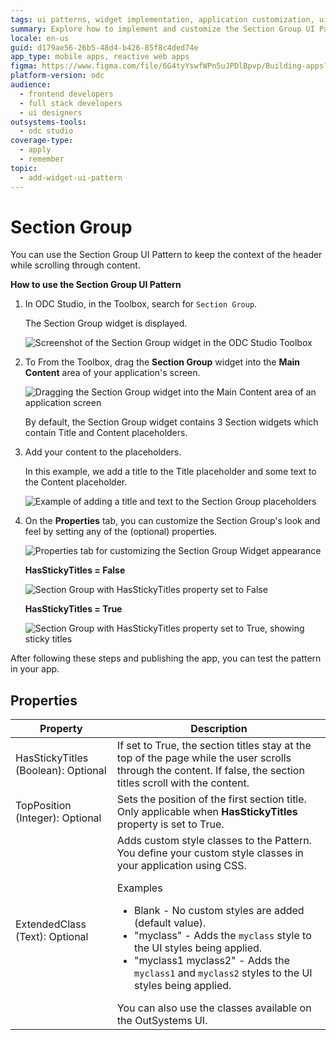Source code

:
 ```yaml
---
tags: ui patterns, widget implementation, application customization, ui design
summary: Explore how to implement and customize the Section Group UI Pattern in OutSystems Developer Cloud (ODC) to enhance application interfaces.
locale: en-us
guid: d179ae56-26b5-48d4-b426-85f8c4ded74e
app_type: mobile apps, reactive web apps
figma: https://www.figma.com/file/6G4tyYswfWPn5uJPDlBpvp/Building-apps?type=design&node-id=3203%3A11548&t=ZwHw8hXeFhwYsO5V-1
platform-version: odc
audience:
  - frontend developers
  - full stack developers
  - ui designers
outsystems-tools:
  - odc studio
coverage-type:
  - apply
  - remember
topic:
  - add-widget-ui-pattern
---
```


# Section Group

You can use the Section Group UI Pattern to keep the context of the header while scrolling through content.

**How to use the Section Group UI Pattern**

1. In ODC Studio, in the Toolbox, search for `Section Group`.
  
    The Section Group widget is displayed.

    ![Screenshot of the Section Group widget in the ODC Studio Toolbox](images/sectiongroup-1-ss.png "Section Group Widget in ODC Studio Toolbox")

1. To From the Toolbox, drag the **Section Group** widget into the **Main Content** area of your application's screen.

    ![Dragging the Section Group widget into the Main Content area of an application screen](images/sectiongroup-2-ss.png "Dragging Section Group Widget into Main Content Area")

    By default, the Section Group widget contains 3 Section widgets which contain Title and Content placeholders.

1. Add your content to the placeholders.

    In this example, we add a title to the Title placeholder and some text to the Content placeholder.

    ![Example of adding a title and text to the Section Group placeholders](images/sectiongroup-3-ss.png "Adding Content to Section Group Widget Placeholders")

1. On the **Properties** tab, you can customize the Section Group's look and feel by setting any of the (optional) properties.

    ![Properties tab for customizing the Section Group Widget appearance](images/sectiongroup-4-ss.png "Section Group Properties Tab")

    **HasStickyTitles = False**

    ![Section Group with HasStickyTitles property set to False](images/sectiongroup-5-ss.png "Section Group Widget with Non-Sticky Titles")

    **HasStickyTitles = True**

    ![Section Group with HasStickyTitles property set to True, showing sticky titles](images/sectiongroup-6-ss.png "Section Group Widget with Sticky Titles")

After following these steps and publishing the app, you can test the pattern in your app.

## Properties

| Property                            | Description                                                                                                                                                                                                                                                                                                                                                                                                                                                                                                                                                                                                            |
|-------------------------------------|------------------------------------------------------------------------------------------------------------------------------------------------------------------------------------------------------------------------------------------------------------------------------------------------------------------------------------------------------------------------------------------------------------------------------------------------------------------------------------------------------------------------------------------------------------------------------------------------------------------------|
| HasStickyTitles (Boolean): Optional | If set to True, the section titles stay at the top of the page while the user scrolls through the content. If false, the section titles scroll with the content.                                                                                                                                                                                                                                                                                                                                                                                                                                                       |
| TopPosition (Integer): Optional     | Sets the position of the first section title. Only applicable when **HasStickyTitles** property is set to True.                                                                                                                                                                                                                                                                                                                                                                                                                                                                                                        |
| ExtendedClass (Text): Optional      | Adds custom style classes to the Pattern. You define your custom style classes in your application using CSS. <p>Examples <ul><li>Blank - No custom styles are added (default value).</li><li>"myclass" - Adds the ``myclass`` style to the UI styles being applied.</li><li>"myclass1 myclass2" - Adds the ``myclass1`` and ``myclass2`` styles to the UI styles being applied.</li></ul></p>You can also use the classes available on the OutSystems UI. |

DESCRIPTION OF THE TASK >>
Nothing but the text is wanted: repeat the data above exactly, without its images.

EXERCISE SOLUTION >>
Source code

:
 ```yaml
---
tags: ui patterns, widget implementation, application customization, ui design
summary: Explore how to implement and customize the Section Group UI Pattern in OutSystems Developer Cloud (ODC) to enhance application interfaces.
locale: en-us
guid: d179ae56-26b5-48d4-b426-85f8c4ded74e
app_type: mobile apps, reactive web apps
figma: https://www.figma.com/file/6G4tyYswfWPn5uJPDlBpvp/Building-apps?type=design&node-id=3203%3A11548&t=ZwHw8hXeFhwYsO5V-1
platform-version: odc
audience:
  - frontend developers
  - full stack developers
  - ui designers
outsystems-tools:
  - odc studio
coverage-type:
  - apply
  - remember
topic:
  - add-widget-ui-pattern
---
```


# Section Group

You can use the Section Group UI Pattern to keep the context of the header while scrolling through content.

**How to use the Section Group UI Pattern**

1. In ODC Studio, in the Toolbox, search for `Section Group`.
  
    The Section Group widget is displayed.

    ![Screenshot of the Section Group widget in the ODC Studio Toolbox](images/sectiongroup-1-ss.png "Section Group Widget in ODC Studio Toolbox")

1. To From the Toolbox, drag the **Section Group** widget into the **Main Content** area of your application's screen.

    ![Dragging the Section Group widget into the Main Content area of an application screen](images/sectiongroup-2-ss.png "Dragging Section Group Widget into Main Content Area")

    By default, the Section Group widget contains 3 Section widgets which contain Title and Content placeholders.

1. Add your content to the placeholders.

    In this example, we add a title to the Title placeholder and some text to the Content placeholder.

    ![Example of adding a title and text to the Section Group placeholders](images/sectiongroup-3-ss.png "Adding Content to Section Group Widget Placeholders")

1. On the **Properties** tab, you can customize the Section Group's look and feel by setting any of the (optional) properties.

    ![Properties tab for customizing the Section Group Widget appearance](images/sectiongroup-4-ss.png "Section Group Properties Tab")

    **HasStickyTitles = False**

    ![Section Group with HasStickyTitles property set to False](images/sectiongroup-5-ss.png "Section Group Widget with Non-Sticky Titles")

    **HasStickyTitles = True**

    ![Section Group with HasStickyTitles property set to True, showing sticky titles](images/sectiongroup-6-ss.png "Section Group Widget with Sticky Titles")

After following these steps and publishing the app, you can test the pattern in your app.

## Properties

| Property                            | Description                                                                                                                                                                                                                                                                                                                                                                                                                                                                                                                                                                                                            |
|-------------------------------------|------------------------------------------------------------------------------------------------------------------------------------------------------------------------------------------------------------------------------------------------------------------------------------------------------------------------------------------------------------------------------------------------------------------------------------------------------------------------------------------------------------------------------------------------------------------------------------------------------------------------|
| HasStickyTitles (Boolean): Optional | If set to True, the section titles stay at the top of the page while the user scrolls through the content. If false, the section titles scroll with the content.                                                                                                                                                                                                                                                                                                                                                                                                                                                       |
| TopPosition (Integer): Optional     | Sets the position of the first section title. Only applicable when **HasStickyTitles** property is set to True.                                                                                                                                                                                                                                                                                                                                                                                                                                                                                                        |
| ExtendedClass (Text): Optional      | Adds custom style classes to the Pattern. You define your custom style classes in your application using CSS. <p>Examples <ul><li>Blank - No custom styles are added (default value).</li><li>"myclass" - Adds the ``myclass`` style to the UI styles being applied.</li><li>"myclass1 myclass2" - Adds the ``myclass1`` and ``myclass2`` styles to the UI styles being applied.</li></ul></p>You can also use the classes available on the OutSystems UI. |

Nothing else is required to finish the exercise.